Air enters an adiabatic compressor at 290k at 1 atm and exists at 610k and 10atm at a range of 10kg/s. Using constant specific heat values at the average temperature of points 1 and 2, calculate:
Isentropic and actual works in KW and the 1st law isentropic efficiency
The reversible work, 2nd law efficiency and the irreversibility for this process. Use to 300k
The correct answer and explanation is :
To solve the problem, let’s start by breaking down the process step by step.
Given Information:
- Inlet temperature ( T_1 = 290 \, \text{K} )
- Inlet pressure ( P_1 = 1 \, \text{atm} )
- Outlet temperature ( T_2 = 610 \, \text{K} )
- Outlet pressure ( P_2 = 10 \, \text{atm} )
- Mass flow rate ( \dot{m} = 10 \, \text{kg/s} )
- Average temperature ( T_{avg} = \frac{T_1 + T_2}{2} = \frac{290 + 610}{2} = 450 \, \text{K} )
We will assume that air behaves as an ideal gas with constant specific heat values.

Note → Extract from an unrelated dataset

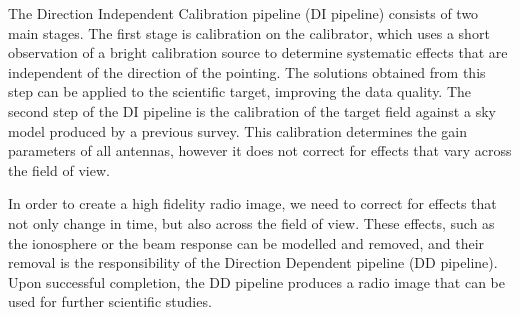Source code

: The Direction Independent Calibration pipeline (DI pipeline) consists of two main stages. The first stage is calibration on the calibrator, which uses a short observation of a bright calibration source to determine systematic effects that are independent of the direction of the pointing. The solutions obtained from this step can be applied to the scientific target, improving the data quality. The second step of the DI pipeline is the calibration of the target field against a sky model produced by a previous survey. This calibration determines the gain parameters of all antennas, however it does not correct for effects that vary across the field of view. 
 
In order to create a high fidelity radio image, we need to correct for effects that not only change in time, but also across the field of view. These effects, such as the ionosphere or the beam response can be modelled and removed, and their removal is the responsibility of the Direction Dependent pipeline (DD pipeline). Upon successful completion, the DD pipeline produces a radio image that can be used for further scientific studies.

Step 1: Specific Heat Calculation
For air at around 300 K, the specific heat at constant pressure ( C_p ) and constant volume ( C_v ) are approximately:
- ( C_p \approx 1005 \, \text{J/kg·K} )
- ( C_v \approx 718 \, \text{J/kg·K} )
Step 2: Isentropic Work
The isentropic process refers to an idealized process where there is no entropy generation. For an adiabatic process (no heat exchange), the work done by the compressor is related to the change in enthalpy:
[
W_{\text{isentropic}} = \dot{m} \cdot \Delta h
]
The enthalpy change ( \Delta h ) for an ideal gas is:
[
\Delta h = C_p \cdot (T_2 – T_1)
]
Substituting the values:
[
\Delta h = 1005 \, \text{J/kg·K} \cdot (610 – 290) \, \text{K} = 1005 \cdot 320 = 321,600 \, \text{J/kg}
]
So, the isentropic work:
[
W_{\text{isentropic}} = 10 \, \text{kg/s} \cdot 321,600 \, \text{J/kg} = 3,216,000 \, \text{J/s} = 3,216 \, \text{kW}
]
Step 3: Actual Work
Now, we need to calculate the actual work. The actual enthalpy change is the same as the isentropic, but due to the irreversibility of the real process, the work required will be higher. The actual work is calculated using the same formula as the isentropic work.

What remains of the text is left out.